§ TASK INPUT:
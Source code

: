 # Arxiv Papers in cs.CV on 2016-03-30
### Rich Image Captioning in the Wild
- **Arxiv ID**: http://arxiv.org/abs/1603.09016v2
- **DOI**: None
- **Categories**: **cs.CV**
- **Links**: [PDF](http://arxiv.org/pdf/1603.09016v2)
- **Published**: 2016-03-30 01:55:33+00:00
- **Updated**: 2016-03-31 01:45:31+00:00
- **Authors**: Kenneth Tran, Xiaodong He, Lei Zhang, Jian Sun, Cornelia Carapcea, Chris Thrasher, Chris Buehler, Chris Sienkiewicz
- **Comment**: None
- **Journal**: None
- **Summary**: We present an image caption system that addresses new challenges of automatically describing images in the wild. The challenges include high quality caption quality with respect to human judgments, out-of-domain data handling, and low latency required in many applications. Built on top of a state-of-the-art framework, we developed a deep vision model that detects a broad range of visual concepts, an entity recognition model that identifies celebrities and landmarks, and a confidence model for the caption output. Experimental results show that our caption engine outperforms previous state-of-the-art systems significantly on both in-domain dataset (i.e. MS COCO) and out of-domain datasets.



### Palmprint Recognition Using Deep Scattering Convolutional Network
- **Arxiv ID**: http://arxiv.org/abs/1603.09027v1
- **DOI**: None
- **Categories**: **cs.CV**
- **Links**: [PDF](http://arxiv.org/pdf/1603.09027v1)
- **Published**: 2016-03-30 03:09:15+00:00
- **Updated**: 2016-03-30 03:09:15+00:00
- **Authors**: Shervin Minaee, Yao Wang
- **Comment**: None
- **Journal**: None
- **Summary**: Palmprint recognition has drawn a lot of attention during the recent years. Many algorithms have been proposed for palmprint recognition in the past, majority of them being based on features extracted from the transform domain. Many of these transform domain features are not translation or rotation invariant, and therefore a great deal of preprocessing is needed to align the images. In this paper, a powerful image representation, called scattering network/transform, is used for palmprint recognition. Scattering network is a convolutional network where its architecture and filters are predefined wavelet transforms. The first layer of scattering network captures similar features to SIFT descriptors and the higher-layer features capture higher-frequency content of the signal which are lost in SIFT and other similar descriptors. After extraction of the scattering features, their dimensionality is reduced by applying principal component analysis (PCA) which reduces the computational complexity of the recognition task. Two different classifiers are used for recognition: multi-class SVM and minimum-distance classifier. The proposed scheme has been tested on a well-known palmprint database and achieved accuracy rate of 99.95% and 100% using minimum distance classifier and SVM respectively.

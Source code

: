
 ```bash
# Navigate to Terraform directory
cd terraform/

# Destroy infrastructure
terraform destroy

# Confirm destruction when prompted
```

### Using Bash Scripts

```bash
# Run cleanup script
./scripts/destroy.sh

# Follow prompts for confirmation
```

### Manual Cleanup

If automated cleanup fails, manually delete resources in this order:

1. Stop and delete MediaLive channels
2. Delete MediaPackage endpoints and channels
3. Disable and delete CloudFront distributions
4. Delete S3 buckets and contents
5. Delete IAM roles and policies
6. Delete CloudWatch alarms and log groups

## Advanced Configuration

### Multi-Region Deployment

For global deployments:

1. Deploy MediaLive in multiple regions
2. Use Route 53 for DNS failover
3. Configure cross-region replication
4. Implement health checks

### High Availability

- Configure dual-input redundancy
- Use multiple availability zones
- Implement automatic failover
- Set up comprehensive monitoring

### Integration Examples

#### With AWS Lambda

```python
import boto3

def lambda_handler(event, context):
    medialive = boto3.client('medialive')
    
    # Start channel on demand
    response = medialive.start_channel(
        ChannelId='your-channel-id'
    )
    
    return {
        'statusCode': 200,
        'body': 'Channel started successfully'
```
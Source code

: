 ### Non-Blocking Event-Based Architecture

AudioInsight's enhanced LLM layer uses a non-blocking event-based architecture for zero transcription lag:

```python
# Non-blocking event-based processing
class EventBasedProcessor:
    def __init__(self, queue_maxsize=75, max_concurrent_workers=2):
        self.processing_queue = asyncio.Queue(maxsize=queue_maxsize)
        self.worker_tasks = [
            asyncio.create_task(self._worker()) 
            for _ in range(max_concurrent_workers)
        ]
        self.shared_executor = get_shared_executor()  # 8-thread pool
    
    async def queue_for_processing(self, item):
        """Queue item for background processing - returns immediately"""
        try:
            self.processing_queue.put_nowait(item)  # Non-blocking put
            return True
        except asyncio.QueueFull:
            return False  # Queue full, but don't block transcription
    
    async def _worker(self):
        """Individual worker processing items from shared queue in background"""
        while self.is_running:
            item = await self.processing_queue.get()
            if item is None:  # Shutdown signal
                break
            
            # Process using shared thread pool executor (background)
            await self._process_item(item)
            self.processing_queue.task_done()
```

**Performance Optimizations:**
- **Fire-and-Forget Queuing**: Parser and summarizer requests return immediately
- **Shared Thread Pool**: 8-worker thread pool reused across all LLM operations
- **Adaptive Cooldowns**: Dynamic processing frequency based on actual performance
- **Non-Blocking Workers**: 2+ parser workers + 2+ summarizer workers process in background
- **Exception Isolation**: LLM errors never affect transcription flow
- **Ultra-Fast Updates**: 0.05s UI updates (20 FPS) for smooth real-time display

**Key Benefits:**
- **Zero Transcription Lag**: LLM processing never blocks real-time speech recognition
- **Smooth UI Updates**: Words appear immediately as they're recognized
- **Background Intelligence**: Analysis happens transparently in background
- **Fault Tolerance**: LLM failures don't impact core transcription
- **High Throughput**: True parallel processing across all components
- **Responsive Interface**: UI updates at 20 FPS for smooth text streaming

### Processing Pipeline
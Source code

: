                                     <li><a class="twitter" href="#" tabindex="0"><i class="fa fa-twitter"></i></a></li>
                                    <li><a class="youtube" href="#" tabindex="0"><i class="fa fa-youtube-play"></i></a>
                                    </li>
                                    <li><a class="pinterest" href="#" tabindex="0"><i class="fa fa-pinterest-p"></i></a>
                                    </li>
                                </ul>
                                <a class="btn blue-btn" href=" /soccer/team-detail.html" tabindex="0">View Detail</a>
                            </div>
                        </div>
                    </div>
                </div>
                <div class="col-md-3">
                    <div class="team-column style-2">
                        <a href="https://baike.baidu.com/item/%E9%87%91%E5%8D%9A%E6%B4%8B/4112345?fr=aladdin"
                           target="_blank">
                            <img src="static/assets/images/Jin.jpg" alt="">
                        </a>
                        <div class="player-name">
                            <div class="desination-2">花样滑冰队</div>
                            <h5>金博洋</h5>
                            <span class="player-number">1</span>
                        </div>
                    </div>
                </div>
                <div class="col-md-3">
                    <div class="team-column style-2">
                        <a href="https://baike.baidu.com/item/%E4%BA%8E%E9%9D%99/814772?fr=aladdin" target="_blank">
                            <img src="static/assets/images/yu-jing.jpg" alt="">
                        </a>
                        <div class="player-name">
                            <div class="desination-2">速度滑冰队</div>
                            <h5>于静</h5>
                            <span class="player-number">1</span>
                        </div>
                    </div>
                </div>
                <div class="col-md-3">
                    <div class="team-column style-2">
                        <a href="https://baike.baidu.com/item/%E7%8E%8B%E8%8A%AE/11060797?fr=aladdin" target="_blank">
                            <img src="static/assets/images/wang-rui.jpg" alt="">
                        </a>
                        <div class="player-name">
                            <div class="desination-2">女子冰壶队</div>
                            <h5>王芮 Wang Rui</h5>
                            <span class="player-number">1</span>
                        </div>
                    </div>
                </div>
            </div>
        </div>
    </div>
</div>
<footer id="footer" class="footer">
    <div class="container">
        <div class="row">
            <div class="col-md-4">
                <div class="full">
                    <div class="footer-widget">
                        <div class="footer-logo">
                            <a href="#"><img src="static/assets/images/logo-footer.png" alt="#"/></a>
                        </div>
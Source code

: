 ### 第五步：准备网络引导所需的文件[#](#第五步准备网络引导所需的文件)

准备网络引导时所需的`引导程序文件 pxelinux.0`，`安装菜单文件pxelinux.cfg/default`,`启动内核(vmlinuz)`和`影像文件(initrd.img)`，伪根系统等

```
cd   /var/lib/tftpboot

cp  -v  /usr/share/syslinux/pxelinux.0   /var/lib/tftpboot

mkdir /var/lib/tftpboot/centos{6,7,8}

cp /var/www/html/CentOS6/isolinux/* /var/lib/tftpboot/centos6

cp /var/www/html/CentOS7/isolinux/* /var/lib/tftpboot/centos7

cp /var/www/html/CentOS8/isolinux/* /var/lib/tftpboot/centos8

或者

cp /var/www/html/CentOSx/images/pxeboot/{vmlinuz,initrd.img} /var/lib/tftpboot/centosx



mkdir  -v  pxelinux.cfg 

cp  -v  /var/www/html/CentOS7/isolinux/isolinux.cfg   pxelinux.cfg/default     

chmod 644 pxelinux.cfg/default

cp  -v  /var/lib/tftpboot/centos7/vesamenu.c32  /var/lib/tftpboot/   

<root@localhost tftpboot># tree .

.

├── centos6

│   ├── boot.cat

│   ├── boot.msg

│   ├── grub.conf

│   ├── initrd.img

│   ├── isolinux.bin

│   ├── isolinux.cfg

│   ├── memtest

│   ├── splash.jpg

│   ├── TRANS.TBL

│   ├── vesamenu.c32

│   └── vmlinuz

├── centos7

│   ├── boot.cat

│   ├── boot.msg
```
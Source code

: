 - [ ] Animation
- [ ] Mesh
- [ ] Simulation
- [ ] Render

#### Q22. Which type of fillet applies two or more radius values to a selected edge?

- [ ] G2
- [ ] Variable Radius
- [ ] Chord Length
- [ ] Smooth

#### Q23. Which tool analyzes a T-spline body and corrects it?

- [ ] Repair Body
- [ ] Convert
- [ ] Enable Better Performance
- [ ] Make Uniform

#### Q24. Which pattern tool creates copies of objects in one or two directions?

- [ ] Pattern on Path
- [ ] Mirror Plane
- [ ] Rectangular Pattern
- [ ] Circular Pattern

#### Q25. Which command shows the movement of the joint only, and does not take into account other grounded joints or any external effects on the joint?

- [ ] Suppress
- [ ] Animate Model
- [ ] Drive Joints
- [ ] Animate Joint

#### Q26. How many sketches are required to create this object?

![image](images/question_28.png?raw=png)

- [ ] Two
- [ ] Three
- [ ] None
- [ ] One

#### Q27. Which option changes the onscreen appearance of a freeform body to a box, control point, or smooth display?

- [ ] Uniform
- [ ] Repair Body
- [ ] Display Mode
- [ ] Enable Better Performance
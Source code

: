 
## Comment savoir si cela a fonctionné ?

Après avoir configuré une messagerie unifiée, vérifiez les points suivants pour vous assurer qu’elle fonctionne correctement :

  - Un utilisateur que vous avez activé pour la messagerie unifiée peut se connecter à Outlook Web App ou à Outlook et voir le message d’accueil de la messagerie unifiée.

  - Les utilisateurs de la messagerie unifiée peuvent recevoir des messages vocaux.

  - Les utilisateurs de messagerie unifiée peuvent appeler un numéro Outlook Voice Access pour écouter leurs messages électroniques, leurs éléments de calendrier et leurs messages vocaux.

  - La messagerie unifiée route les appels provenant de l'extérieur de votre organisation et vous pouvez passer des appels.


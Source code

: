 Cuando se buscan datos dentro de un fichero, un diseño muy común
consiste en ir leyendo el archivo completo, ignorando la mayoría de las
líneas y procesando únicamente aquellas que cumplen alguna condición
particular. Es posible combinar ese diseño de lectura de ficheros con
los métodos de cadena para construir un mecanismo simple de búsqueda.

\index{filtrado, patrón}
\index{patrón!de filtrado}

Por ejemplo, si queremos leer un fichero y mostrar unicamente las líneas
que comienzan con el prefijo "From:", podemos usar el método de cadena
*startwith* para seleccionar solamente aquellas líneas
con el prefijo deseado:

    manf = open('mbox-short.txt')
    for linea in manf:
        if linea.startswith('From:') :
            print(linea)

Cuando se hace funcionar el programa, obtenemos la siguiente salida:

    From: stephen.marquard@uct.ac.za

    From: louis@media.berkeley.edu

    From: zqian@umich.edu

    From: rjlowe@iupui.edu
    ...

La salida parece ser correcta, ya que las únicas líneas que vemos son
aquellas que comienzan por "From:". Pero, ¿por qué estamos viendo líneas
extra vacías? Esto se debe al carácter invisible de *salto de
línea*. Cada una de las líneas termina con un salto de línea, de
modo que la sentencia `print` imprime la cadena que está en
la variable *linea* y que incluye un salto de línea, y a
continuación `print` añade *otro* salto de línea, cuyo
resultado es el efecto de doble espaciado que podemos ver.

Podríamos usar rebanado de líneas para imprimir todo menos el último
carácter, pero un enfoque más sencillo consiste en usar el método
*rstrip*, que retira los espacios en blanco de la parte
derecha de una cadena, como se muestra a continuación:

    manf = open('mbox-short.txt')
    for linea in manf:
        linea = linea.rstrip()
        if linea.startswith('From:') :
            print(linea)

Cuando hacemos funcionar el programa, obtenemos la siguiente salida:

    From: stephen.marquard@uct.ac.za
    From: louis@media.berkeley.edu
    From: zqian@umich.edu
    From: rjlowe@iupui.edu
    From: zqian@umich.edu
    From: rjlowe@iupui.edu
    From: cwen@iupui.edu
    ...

§ ACTIVITY: Figure out how many lines of the material include the string "multiple", and reply with only that figure.

§ ANSWER TO THIS EXERCISE: 2